> **EXERCISE OBJECTIVE**: Look through the lines below and copy each one that includes "oder".

Start of ENTRIES SHOWN

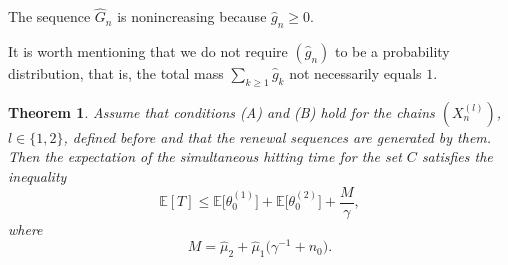 \documentclass[numbers,compress,v1.0.1]{vmsta}
\newtheorem{thm}{Theorem}
\theoremstyle{definition}
\begin{document}
The sequence $\hat G_n$ is nonincreasing because $\hat g_n \ge0$.

It is worth mentioning that we do not require $(\hat g_n)$ to be a
probability distribution, that is, the total mass $\sum_{k\ge1} \hat
g_k$ not necessarily equals $1$.

\begin{thm}\label{theorem1}
Assume that conditions (A) and (B) hold for the chains $(X^{(l)}_n)$,
$l\in\{1,2\}$, defined before and that the renewal sequences are
generated by them.
Then the expectation of the simultaneous hitting time for the set $C$
satisfies the inequality
%
\begin{equation}
\mathbb{E}[T] \le\mathbb{E}\bigl[\theta^{(1)}_0\bigr] +
\mathbb{E}\bigl[\theta ^{(2)}_0\bigr] + \frac{M}{\gamma},
\end{equation}
%
where
%
\begin{equation}
\label{m_def} M = \hat\mu_2 + \hat\mu_1 \bigl(
\gamma^{-1} + n_0\bigr).
\end{equation}
%
\end{thm}
%
\end{document}
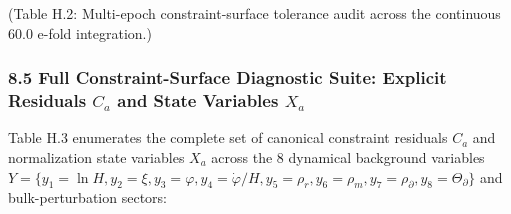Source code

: \documentclass[aps,prd,onecolumn,superscriptaddress,nofootinbib,longbibliography,10pt]{revtex4-2}
\begin{document}
  (Table H.2: Multi-epoch constraint-surface tolerance audit across the continuous 60.0 e-fold integration.)



  
\subsubsection*{8.5 Full Constraint-Surface Diagnostic Suite: Explicit Residuals \(C_a\) and State Variables \(X_a\)}

  Table H.3 enumerates the complete set of canonical constraint residuals \(C_a\) and normalization state variables \(X_a\) across the 8 dynamical background variables \(Y = \{y_1 = \ln H, y_2 = \xi, y_3 = \varphi, y_4 = \dot{\varphi}/H, y_5 = \rho_r, y_6 = \rho_m, y_7 = \rho_\partial, y_8 = \Theta_\partial\}\) and bulk-perturbation sectors:
\end{document}
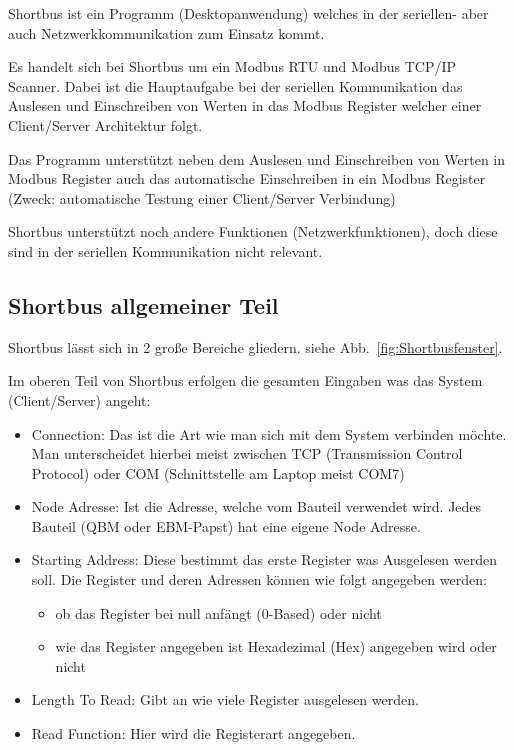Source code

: Shortbus ist ein Programm (Desktopanwendung) welches in der seriellen- aber auch Netzwerkkommunikation zum Einsatz kommt. 

Es handelt sich bei Shortbus um ein Modbus RTU und Modbus TCP/IP Scanner.
Dabei ist die Hauptaufgabe bei der seriellen Kommunikation das Auslesen und Einschreiben von Werten in das Modbus Register welcher einer Client/Server Architektur folgt.


Das Programm unterstützt neben dem Auslesen und Einschreiben von Werten in Modbus Register auch das  automatische Einschreiben in ein Modbus Register (Zweck: automatische Testung einer Client/Server Verbindung)

Shortbus unterstützt noch andere Funktionen (Netzwerkfunktionen), doch diese sind in der seriellen Kommunikation nicht relevant. 
\cite[vgl.][]{software.informer:2024}

\subsection{Shortbus allgemeiner Teil}
Shortbus lässt sich in 2 große Bereiche gliedern. siehe Abb.~\ref{fig:Shortbusfenster}. 

Im oberen Teil von Shortbus erfolgen die gesamten Eingaben was das System (Client/Server) angeht:
\begin{itemize}
	\item Connection: Das ist die Art wie man sich mit dem System verbinden möchte. Man unterscheidet hierbei meist zwischen TCP (Transmission Control Protocol) oder COM (Schnittstelle am Laptop meist COM7)
	
	\item Node Adresse: Ist die Adresse, welche vom Bauteil verwendet wird. Jedes Bauteil (\zB QBM oder EBM-Papst) hat eine eigene Node Adresse.
	
	\item Starting Address: Diese bestimmt das erste Register was Ausgelesen werden soll. Die Register und deren Adressen können wie folgt angegeben werden:
		\begin{itemize}
			\item ob das Register bei null anfängt (0-Based) oder nicht
			\item wie das Register angegeben ist Hexadezimal (Hex) angegeben wird oder nicht
		\end{itemize}
	\item Length To Read: Gibt an wie viele Register ausgelesen werden. 
	\item Read Function: Hier wird die Registerart angegeben.
\end{itemize}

End of ENTRIES SHOWN

> **TASK RESPONSE**:
	\item Connection: Das ist die Art wie man sich mit dem System verbinden möchte. Man unterscheidet hierbei meist zwischen TCP (Transmission Control Protocol) oder COM (Schnittstelle am Laptop meist COM7)
	\item Node Adresse: Ist die Adresse, welche vom Bauteil verwendet wird. Jedes Bauteil (\zB QBM oder EBM-Papst) hat eine eigene Node Adresse.
			\item ob das Register bei null anfängt (0-Based) oder nicht
			\item wie das Register angegeben ist Hexadezimal (Hex) angegeben wird oder nicht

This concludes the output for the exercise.